My other big issue was head-hopping. We jump perspectives a lot (though it does get better toward the end of the book), skipping from one character’s ideas/thoughts/views to another’s with no indication that there is a change until you have to stop for a moment and figure out whose eyes you are looking through. It makes it a bit hard sometimes to stay in the flow of the story.

Yet, Orton’s descriptions of the scenery in Scotland are absolutely lovely. I was mesmerized by the beauty he describes and so want to be walking through those glens and alongside those lochs. And the overall plot following Matt’s quest was definitely enjoyable.

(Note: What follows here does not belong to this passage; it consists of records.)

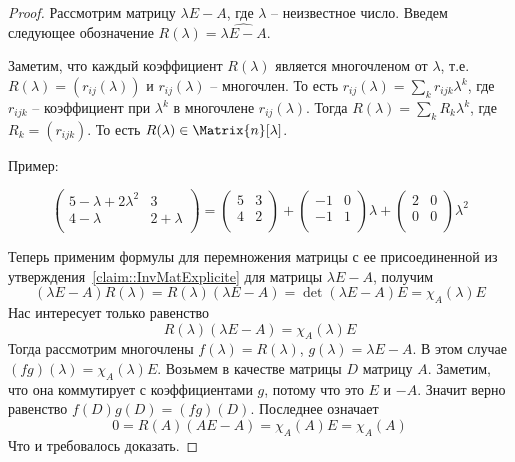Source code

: \begin{proof}
    Рассмотрим матрицу $\lambda E - A$, где $\lambda$ -- неизвестное число.
    Введем следующее обозначение $R(\lambda) = \widehat{\lambda E - A}$.
    
    Заметим, что каждый коэффициент $R(\lambda)$ является многочленом от $\lambda$, т.е. $R(\lambda) = (r_{ij}(\lambda))$ и $r_{ij}(\lambda)$ -- многочлен.
    То есть $r_{ij}(\lambda) = \sum_k r_{ijk}\lambda^k$, где $r_{ijk}$ -- коэффициент при $\lambda^k$ в многочлене $r_{ij}(\lambda)$.
    Тогда $R(\lambda) = \sum_k R_k \lambda^k$, где $R_k=(r_{ijk})$.
    То есть $R(\lambda)\in\Matrix{n}[\lambda]$.
    
    Пример:
    
    \[
        \begin{pmatrix}
            {5-\lambda + 2 \lambda^2}&{3}\\
            {4 - \lambda}&{2+\lambda }\\
            \end{pmatrix} = 
            \begin{pmatrix}
                {5}&{3}\\
                {4}&{2}\\
                \end{pmatrix} 
            +
            \begin{pmatrix}
                {-1}&{0}\\
                {-1}&{1 }\\
                \end{pmatrix}  \lambda
            + 
            \begin{pmatrix}
                {2}&{0}\\
                {0}&{0}\\
                \end{pmatrix}  \lambda^2
    \]
    
Теперь применим формулы для перемножения матрицы с ее присоединенной из утверждения~\ref{claim::InvMatExplicite} для матрицы $\lambda E - A$, получим 
\[
(\lambda E - A)R(\lambda) = R(\lambda)(\lambda E - A) = \det(\lambda E - A)E=\chi_A(\lambda)E
\]
Нас интересует только равенство
\[
R(\lambda)(\lambda E - A) = \chi_A(\lambda)E
\]
Тогда рассмотрим многочлены $f(\lambda) = R(\lambda)$, $g(\lambda) = \lambda E  - A$.
В этом случае $(fg)(\lambda) = \chi_A(\lambda)E$.
Возьмем в качестве матрицы $D$ матрицу $A$.
Заметим, что она коммутирует с коэффициентами $g$, потому что это $E$ и $-A$.
Значит верно равенство $f(D)g(D) = (fg)(D)$.
Последнее означает
\[
0 = R(A)(A E - A) = \chi_A(A) E = \chi_A(A)
\]
Что и требовалось доказать.
\end{proof}


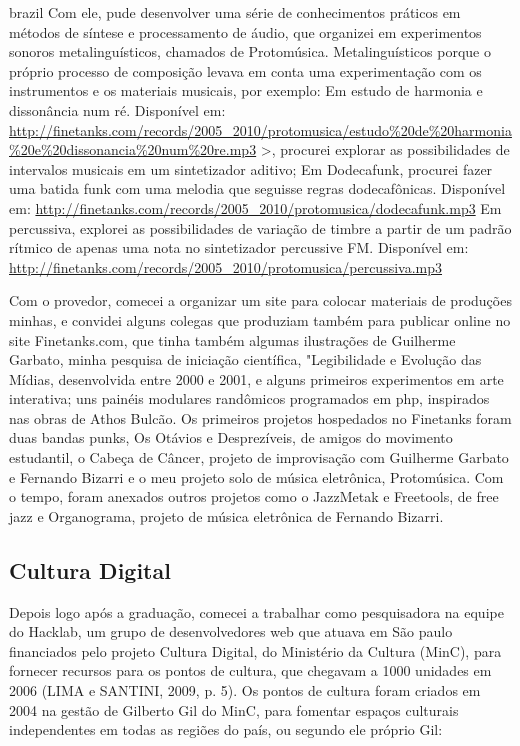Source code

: \begin{otherlanguage*}{brazil}
Com ele, pude desenvolver uma série de conhecimentos práticos em métodos de síntese e processamento de áudio, que organizei em experimentos sonoros metalinguísticos, chamados de Protomúsica. Metalinguísticos porque o próprio processo de composição levava em conta uma experimentação com os instrumentos e os materiais musicais, por exemplo:
Em estudo de harmonia e dissonância num ré. Disponível em: \url{http://finetanks.com/records/2005_2010/protomusica/estudo\%20de\%20harmonia\%20e\%20dissonancia\%20num\%20re.mp3} >, procurei explorar as possibilidades de intervalos musicais em um sintetizador aditivo;
Em Dodecafunk, procurei fazer uma batida funk com uma melodia que seguisse regras dodecafônicas. Disponível em: \url{http://finetanks.com/records/2005_2010/protomusica/dodecafunk.mp3}
Em percussiva, explorei as possibilidades de variação de timbre a partir de um padrão rítmico de apenas uma nota no sintetizador percussive FM. Disponível em: \url{http://finetanks.com/records/2005_2010/protomusica/percussiva.mp3}

Com o provedor, comecei a organizar um site para colocar materiais de produções minhas, e convidei alguns colegas que produziam também para publicar online no site Finetanks.com, que tinha também algumas ilustrações de Guilherme Garbato, minha pesquisa de iniciação científica, "Legibilidade e Evolução das Mídias, desenvolvida entre 2000 e 2001, e alguns primeiros experimentos em arte interativa; uns painéis modulares randômicos programados em php, inspirados nas obras de Athos Bulcão.  
Os primeiros projetos hospedados no Finetanks foram duas bandas punks, Os Otávios e Desprezíveis, de amigos do movimento estudantil, o Cabeça de Câncer, projeto de improvisação com Guilherme Garbato e Fernando Bizarri e o meu projeto solo de música eletrônica, Protomúsica. Com o tempo, foram anexados outros projetos como o JazzMetak e Freetools, de free jazz e Organograma, projeto de música eletrônica de Fernando Bizarri.

\subsection{Cultura Digital}

Depois logo após a graduação, comecei a trabalhar como pesquisadora na equipe do Hacklab, um grupo de desenvolvedores web que atuava em São paulo financiados pelo projeto Cultura Digital, do Ministério da Cultura (MinC), para fornecer recursos para os pontos de cultura, que chegavam a 1000 unidades em 2006 (LIMA e SANTINI, 2009, p. 5). Os pontos de cultura foram criados em 2004 na gestão de Gilberto Gil do MinC, para fomentar espaços culturais independentes em todas as regiões do país, ou segundo ele próprio Gil:
\begin{citacao}


\end{citacao}
\end{otherlanguage*}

So, while it was not a perfect read for me, there was enough to make me kind of like this book and even want to read the next book in the series. If you like your Arthurian legends with a healthy dash of science fiction, you’d enjoy reading this one, too.

Many thanks to Justin Orton and NetGalley for the digital copy of this book for review purposes. I was not required to give a positive review. All opinions are my very own! 🙂


**Note for parents of readers: while this is a YA novel (the main character is only 17), I would rate it a PG-13++ for language, violence, and some sexual content. And it is definitely not a Christian novel, so don’t be expecting anything along those lines. 🙂

Spark by J.M. Hackman


About the book:

Brenna James wants three things for her sixteenth birthday: to find her history notes before the test, to have her mother return from her business trip, and to stop creating fire with her bare hands.

Yeah, that’s so not happening. Unfortunately.

When Brenna learns her mother is missing in an alternate reality called Linneah, she travels through a portal to find her. Against her will. Who knew portals even existed? But Brenna’s arrival in Linneah begins the fulfillment of an ancient prophecy, including a royal murder and the theft of Linneah’s most powerful relic: the Sacred Veil.

Hold up. Can everything just slow down for a sec?

Unwilling yet left with no other choice, Brenna and her new friend Baldwin (Um, hello, Hottie!) pursue the thief into the dangerous woods of Silvastamen and beyond. Exactly what Brenna wanted to do for her sixteenth birthday. Exactly. When they spy an army marching toward Linneah, Brenna is horrified. Can she find the veil, save her mother, and warn Linneah in time?

And more importantly, why on earth doesn’t this alternity have Belgian waffles?

My review:

Spark is J.M. Hackman’s first full-length novel, and I spy a promising career behind Brenna and her Firebrand abilities!

Hackman’s writing style is relaxed, but also drizzled with lyrical imagery and a liberal sprinkling of snark that conveys a perfect teenage girl voice. One of my favorite descriptions was of morning in Linneah: “Dawn had arrived, holding hands with a vivid orange-streaked sky.” Such beautiful imagery! But you can also see the teenage snark in her description of some food in Linneah: “A large platter held a boar lizard roast, which like the cliché, tasted like chicken, but had the consistency of pencil erasers.” 😀

I enjoyed Brenna. She’s a lovely heroine, flawed but feisty. Naïve enough to get herself into bad situations, but also just skeptical enough to get herself back out and all with a sense of humor.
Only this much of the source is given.